I'm not sure what an NFS-mounted file system is, but if it's something fancy,
I don't think I'm running one.  I just did a standard Fedora installation from
a single disk, on an old PC.  The hard drive had formerly been formatted for
NTFS, but I don't think that's related.

Curt Huage wrote:
> I have seen a similar problem which was resolved by adding this in
> interchange.cfg:
>
> AutoVariable Windows LockType
> SocketPerms 0666

When I do this, the "Alert" message in error.log warns me about it:

 ALERT: /usr/local/interchange/etc/socket socket permissions are insecure;
 are you sure you want permissions 666?

I don't see this message any place I can actually respond to it, so I assume
it doesn't require a "YES" from me to go ahead and run with those permissions.
It doesn't affect the symptom.

Curt Huage continued:
> I have also seen a similar problem when Interchange can find the cgi-bin,
> but your catalog can't.

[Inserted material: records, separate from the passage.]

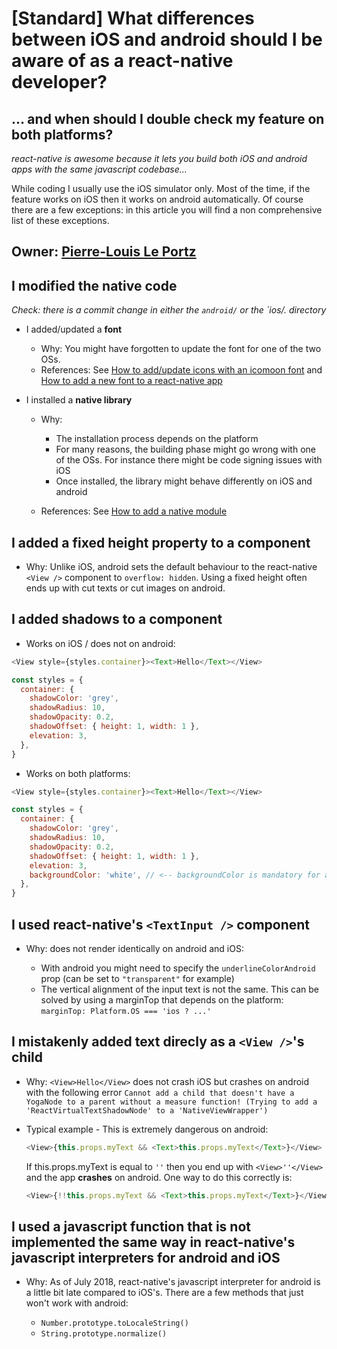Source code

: # [Standard] What differences between iOS and android should I be aware of as a react-native developer?
## ... and when should I double check my feature on both platforms?

*react-native is awesome because it lets you build both iOS and android apps with the same javascript codebase...*

While coding I usually use the iOS simulator only. Most of the time, if the feature works on iOS then it works on android automatically. Of course there are a few exceptions: in this article you will find a non comprehensive list of these exceptions.

## Owner: [Pierre-Louis Le Portz](https://github.com/pleportz)

## I modified the native code

*Check: there is a commit change in either the `android/` or the `ios/. directory*

- I added/updated a **font**

  - Why: You might have forgotten to update the font for one of the two OSs.
  - References: See [How to add/update  icons with an icomoon font](https://github.com/bamlab/dev-standards/blob/master/react-native/features/icomoon.mo.md) and [How to add a new font to a react-native app](https://medium.com/react-native-training/react-native-custom-fonts-ccc9aacf9e5e)


- I installed a **native library**

  - Why:

    - The installation process depends on the platform
    - For many reasons, the building phase might go wrong with one of the OSs. For instance there might be code signing issues with iOS
    - Once installed, the library might behave differently on iOS and android

  - References: See [How to add a native module](https://github.com/bamlab/dev-standards/blob/master/react-native/setup/add-native-module.mo.md)

## I added a fixed height property to a component

- Why: Unlike iOS, android sets the default behaviour to the react-native `<View />` component to `overflow: hidden`. Using a fixed height often ends up with cut texts or cut images on android.

## I added shadows to a component

- Works on iOS / does not on android:

```javascript
<View style={styles.container}><Text>Hello</Text></View>

const styles = {
  container: {
    shadowColor: 'grey',
    shadowRadius: 10,
    shadowOpacity: 0.2,
    shadowOffset: { height: 1, width: 1 },
    elevation: 3,
  },
}
```

- Works on both platforms:

```javascript
<View style={styles.container}><Text>Hello</Text></View>

const styles = {
  container: {
    shadowColor: 'grey',
    shadowRadius: 10,
    shadowOpacity: 0.2,
    shadowOffset: { height: 1, width: 1 },
    elevation: 3,
    backgroundColor: 'white', // <-- backgroundColor is mandatory for android
  },
}
```

## I used react-native's `<TextInput />` component

- Why: <TextInput /> does not render identically on android and iOS:

  - With android you might need to specify the `underlineColorAndroid` prop (can be set to `"transparent"` for example)
  - The vertical alignment of the input text is not the same. This can be solved by using a marginTop that depends on the platform: `marginTop: Platform.OS === 'ios ? ...'`

## I mistakenly added text direcly as a `<View />`'s child

- Why: `<View>Hello</View>` does not crash iOS but crashes on android with the following error `Cannot add a child that doesn't have a YogaNode to a parent without a measure function! (Trying to add a 'ReactVirtualTextShadowNode' to a 'NativeViewWrapper')`

- Typical example - This is extremely dangerous on android:

  ```javascript
  <View>{this.props.myText && <Text>this.props.myText</Text>}</View>
  ```

  If this.props.myText is equal to `''` then you end up with `<View>''</View>` and the app **crashes** on android. One way to do this correctly is:


  ```javascript
  <View>{!!this.props.myText && <Text>this.props.myText</Text>}</View>
  ```

## I used a javascript function that is not implemented the same way in react-native's javascript interpreters for android and iOS

- Why: As of July 2018, react-native's javascript interpreter for android is a little bit late compared to iOS's. There are a few methods that just won't work with android:

  - `Number.prototype.toLocaleString()`
  - `String.prototype.normalize()`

Check your variables.txt in CATROOT/products to be
> sure your cgi-bin path is correct.

I'm attempting to install and run the "standard" catalog, so I look in

/usr/local/interchange/standard/products/variable.txt

where I find the following entries with "CGI":

CGIWRAP __MVC_CGIWRAP__ Admin Control
CGI_DIR __MVC_CGIDIR__  Admin Control
CGI_URL __MVC_CGIURL__  Directories and Paths

I have no idea how or when these variables are resolved.  I also notice
that both /standard and /products are still owned by "root", so I'll change
that (to "interch" and try again after posting this.  Would it be easier to
start over, and install Interchange from the interch userid?  If so, can I
just install over the top of the existing installation, or will the existing
"root" ownership prevent that?  Sorry about the "newbie" questions, but I'm
really trying to learn.

Gert wrote:
> Are you using SElinux? If so, switch it off.

I don't know what SElinux is, or how to check if I'm using it.  As I say,
this is a vanilla Fedora 5 install, so if it's something that needs to be
explicitly requested, it's unlikely that I'm running it.

I appreciate everyone's help, and I've made an effort to work through
every suggestion, but the problem persists.  Maybe it's that zero-size
socket, and someone will know how to fix that, or the information I've
provided will suggest another cause of the problem.  If anyone can
suggest additional diagnostics (I know a bit of Perl, even though I'm
kind of clueless about some of these Linux things, and wouldn't mind
changing the vlink.pl program), or some additional reading on sockets
and how they're set up for Interchange, I'd be grateful.  Thanks again.